A PE-like investment strategy, heavy on research and support to management, has enabled Avendus Fund to beat the market by a wide margin

Published: Sep 10, 2013 06:42:11 AM IST
Updated: Sep 5, 2013 11:52:37 AM IST
How Avendus Stayed Ahead of the Market
Image: Prasad Gori for Forbes India
Manoj Thakur, CEO of Avendus PE Investment Advisors

Manoj Thakur
Age:
45
Education: IIT Bombay, MMS, Masters in management, AIM, Manila
Career Profile: GE Asia Pacific Capital Technology Fund, CDPQ (Canadian Pension fund), head of M&A at AS Watson (subsidiary of Hutchison Whampoa)


The formula is pretty simple if a fund manager is to make money on stocks. First, identify and pick an undervalued company’s stock. Second, hold it till the value goes up. Third, sell and find your next winner. If you are lucky, you get your payoff early.

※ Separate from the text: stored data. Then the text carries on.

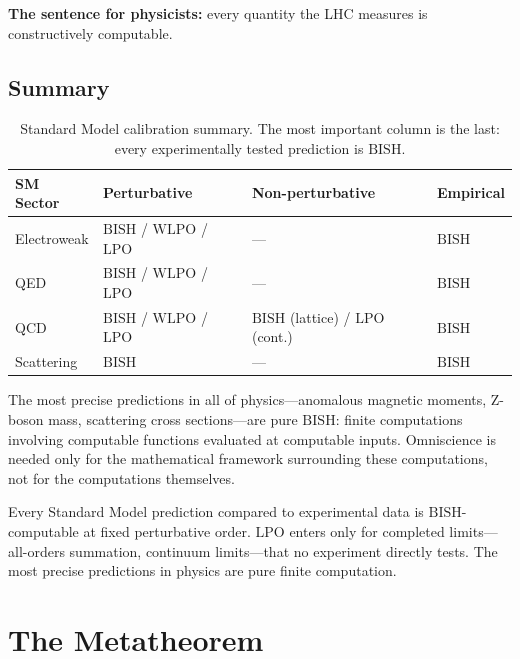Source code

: \documentclass[11pt,a4paper]{report}
\theoremstyle{plain}
\theoremstyle{definition}
\theoremstyle{remark}
\newcommand{\BISH}{\mathrm{BISH}}
\newcommand{\WLPO}{\mathrm{WLPO}}
\newcommand{\LPO}{\mathrm{LPO}}
\begin{document}
\textbf{The sentence for physicists:} every quantity the LHC measures is constructively computable.

\section{Summary}

\begin{table}[h]
\centering
\begin{tabular}{@{}llll@{}}
\toprule
SM Sector & Perturbative & Non-perturbative & Empirical \\
\midrule
Electroweak & $\BISH$ / $\WLPO$ / $\LPO$ & --- & $\BISH$ \\
QED         & $\BISH$ / $\WLPO$ / $\LPO$ & --- & $\BISH$ \\
QCD         & $\BISH$ / $\WLPO$ / $\LPO$ & $\BISH$ (lattice) / $\LPO$ (cont.) & $\BISH$ \\
Scattering  & $\BISH$ & --- & $\BISH$ \\
\bottomrule
\end{tabular}
\caption{Standard Model calibration summary. The most important column is the last: every experimentally tested prediction is $\BISH$.}
\end{table}

The most precise predictions in all of physics---anomalous magnetic moments, Z-boson mass, scattering cross sections---are pure $\BISH$: finite computations involving computable functions evaluated at computable inputs. Omniscience is needed only for the mathematical framework surrounding these computations, not for the computations themselves.

\begin{chapterbox}
Every Standard Model prediction compared to experimental data is $\BISH$-computable at fixed perturbative order. $\LPO$ enters only for completed limits---all-orders summation, continuum limits---that no experiment directly tests. The most precise predictions in physics are pure finite computation.
\end{chapterbox}

\chapter{The Metatheorem}
\end{document}
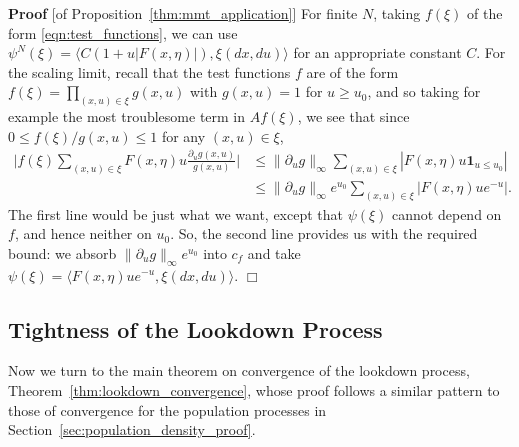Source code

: \documentclass[12pt]{article}
\newenvironment {proof}{{\noindent\bf Proof }}{\hfill $\Box$ \medskip}
\newcommand{\ind}{\mathbf{1}}
\newcommand{\lp}{\xi}              %
\numberwithin{equation}{section}
\begin{document}
\begin{proof}[of Proposition~\ref{thm:mmt_application}]
    For finite $N$,
    taking $f(\lp)$ of the form \eqref{eqn:test_functions},
    we can use $\psi^N(\lp) = \langle C (1 + u |F(x, \eta)|), \lp(dx, du) \rangle$
    for an appropriate constant $C$.
    For the scaling limit, recall that the test functions $f$ are of the form
    $f(\lp) = \prod_{(x, u) \in \lp} g(x, u)$
    with $g(x, u) = 1$ for $u \ge u_0$,
    and so taking for example the most troublesome term in $Af(\lp)$,
    we see that since $0 \le f(\lp) / g(x, u) \le 1$ for any $(x, u) \in \lp$,
    \begin{align*} %
        \big| f(\lp) \sum_{(x, u) \in \lp} F(x, \eta) u \frac{\partial_u g(x, u)}{g(x, u)} \big|
        & \le
        \| \partial_u g \|_\infty \sum_{(x, u) \in \lp} | F(x, \eta) u \ind_{u \le u_0} | \\
        & \le
        \| \partial_u g \|_\infty e^{u_0} \sum_{(x, u) \in \lp} | F(x, \eta) u e^{-u} | .
    \end{align*}
    The first line would be just what we want,
    except that $\psi(\lp)$ cannot depend on $f$, and hence neither on $u_0$.
    So, the second line provides us with the required bound:
    we absorb $\| \partial_u g \|_\infty e^{u_0}$ into $c_f$
    and take $\psi(\lp) = \langle F(x, \eta) u e^{-u}, \lp(dx, du) \rangle$.
\end{proof}


\subsection{Tightness of the Lookdown Process}
    \label{sec:lookdown_convergence}

Now we turn to the main theorem on convergence of the lookdown process, 
Theorem~\ref{thm:lookdown_convergence}, whose proof
follows a similar pattern to those of convergence for the population processes
in Section~\ref{sec:population_density_proof}.
\end{document}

If you are not, you wait till the market discovers value in what you picked years ago.

In short, you need pluck and luck to succeed with stock-picking, both when you invest and when you exit. Especially when the market is full of smart fund managers, each hoping he has found a hidden gem before the others do. The catch is your best picks tend to be in the small- and mid-cap space, where market depth is low and volatility can drown even a good stock.

But Manoj Thakur appears not only to have kept his head above water, but made a heroic splash with his second Rs 160 crore Avendus Fund. At a time when other fund managers have been struggling to perform in a wayward market, Thakur’s Avendus Fund II has returned 12.4 percent annually even while the benchmark BSE Smallcap Index was down by 17 percent for the last two years.

You could say Avendus Fund had both pluck and luck in a market which has yielded poor returns in the aggregate over the last five years.

The Avendus success story in India began with a casual conversation in November 2010, when Thakur, CEO of Avendus PE Investment Advisors, was visiting the offices of Antique Broking, a Mumbai-based broking house operating out of south Mumbai’s commercial district of Nariman Point. As an alternative investment management firm, Thakur’s Avendus Fund II was foraging for investment opportunities among small companies that were likely to benefit from India’s rapid urbanisation.

Thakur indicated an interest in a company called V-Guard, a then Rs 600 crore Kochi-based company manufacturing power stabilisers (voltage, UPS, et al). Thakur saw V-Guard as a potential beneficiary in an urban growth scenario where the quality of power supply was always in doubt. This is where chance played a small role. Thakur’s hunch about V-Guard rang a bell in the mind of analyst Amol Rao of Antique Broking. Rao had been to college with Mithun Chittilappilly, then executive director and currently managing director of V-Guard, and he quickly offered to fix up a meeting between Thakur and Chittilappilly in Kochi.

The meeting convinced Thakur he was on to a good thing and he ended up buying 4.4 percent in V-Guard in February 2011 for Avendus Fund II at an average price of around Rs 186. Today, even in the current bear market, V-Guard trades at nearly thrice that price (Rs 516 as on August 28, 2013), accounting for 24 percent of the fund’s portfolio.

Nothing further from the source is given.